Consumir ou ser consumido: dilema cristão pós-moderno
25/07/2011
- Opinión
A diferença entre consumo e consumismo é que no primeiro as pessoas adquirem somente aquilo que lhes é necessário para sobrevivência. Já no consumismo a pessoa gasta tudo aquilo que tem em produtos supérfluos. Podem não ser de boa qualidade nem os mais indicados, porém ela tem curiosidade de experimentar devido à propaganda e ao apelo dos produtos de marca.
No entanto, a definição de necessidade e de supérfluo é algo relativo, já que um produto considerado supérfluo para alguém pode ser essencial para outra pessoa, de acordo com as camadas sociais a que a população pertence. Isso pode gerar violência, pois as pessoas que cometem crimes na maioria das vezes não roubam ou furtam por necessidade, e sim por vontade de ter aquele produto e não possuir condições de adquiri-lo. Nesses casos, a necessidade de consumo se torna uma doença, uma compulsão, que deve ser tratada para evitar maiores danos à pessoa. Muitas vezes, o consumismo chega a ser uma patologia comportamental. Pessoas compram compulsivamente coisas que não irão usar ou que não têm utilidade, apenas para atender à vontade de comprar.

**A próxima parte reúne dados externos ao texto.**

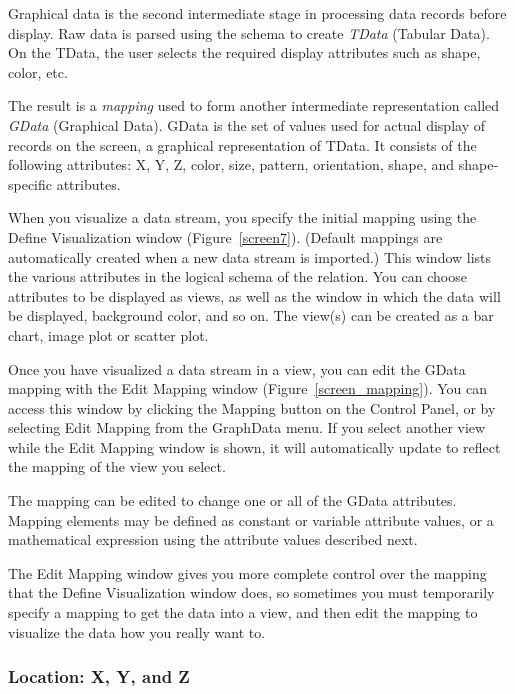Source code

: Graphical data is the second intermediate stage in processing data records
before display. Raw data is parsed using the schema to create {\em TData} (Tabular Data). On
the TData, the user selects the required display attributes such as shape,
color, etc.

The result is a {\em mapping} used to form another intermediate representation
called {\em GData} (Graphical Data). GData is the set of values used for actual
display of records on the screen, a graphical representation of TData. It
consists of the following attributes: X, Y, Z, color, size, pattern,
orientation, shape, and shape-specific attributes.

When you visualize a data stream, you specify the initial mapping using
the Define Visualization window
(Figure~\ref{screen7}). (Default mappings are automatically created when a new
data stream is imported.) This window lists the various attributes in the
logical schema of the relation. You can choose attributes to be displayed as
views, as well as the window in which the data will be displayed, background
color, and so on.  The view(s) can be created as a bar chart, image plot or
scatter plot.


Once you have visualized a data stream in a view, you can edit the GData
mapping with the Edit Mapping window (Figure~\ref{screen_mapping}).  You
can access this window by clicking the Mapping button on the Control
Panel, or by selecting Edit Mapping from the GraphData menu.  If you
select another view while the Edit Mapping window is shown, it will
automatically update to reflect the mapping of the view you select.

The mapping can be edited to change one or all of the
GData attributes. Mapping elements may be defined as constant or variable
attribute values, or a mathematical expression using the attribute values
described next.

The Edit Mapping window gives you more complete control over the mapping
that the Define Visualization window does, so sometimes you must temporarily
specify a mapping to get the data into a view, and then edit the mapping
to visualize the data how you really want to.


\subsubsection{Location: X, Y, and Z}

A explicação da compulsão pelo consumo talvez possa se amparar em bases históricas. O mundo nunca mais foi o mesmo após a Revolução Industrial. A industrialização agilizou o processo de fabricação, o que não era possível durante o período artesanal. Trouxe o desenvolvimento num modelo de economia liberal, que hoje leva ao consumismo alienado de produtos industrializados. Trouxe também várias consequências negativas por não se ter preocupado com o meio ambiente.
A Revolução Industrial do século XVIII transformou de forma sistemática a capacidade humana de modificar a natureza, provocou o aumento vertiginoso da produção, resultando no barateamento dos produtos e dos processos de produção. Assim, milhares de pessoas puderam comprar produtos antes restritos às classes mais ricas.
A sociedade capitalista da atualidade é marcada por uma necessidade intensa de consumo, seja por meio dos mercados internos, seja pelos mercados externos. Com o aumento do consumo há maior necessidade de produção e o excesso de demanda leva à geração de mais empregos, o que aumenta a renda disponível na economia e esta acaba sendo revertida para o próprio consumo. Todo este processo leva a uma intensificação da produção e consequente aumento da extração de matérias-primas e do consumo de energia, muitas vezes de fontes não renováveis.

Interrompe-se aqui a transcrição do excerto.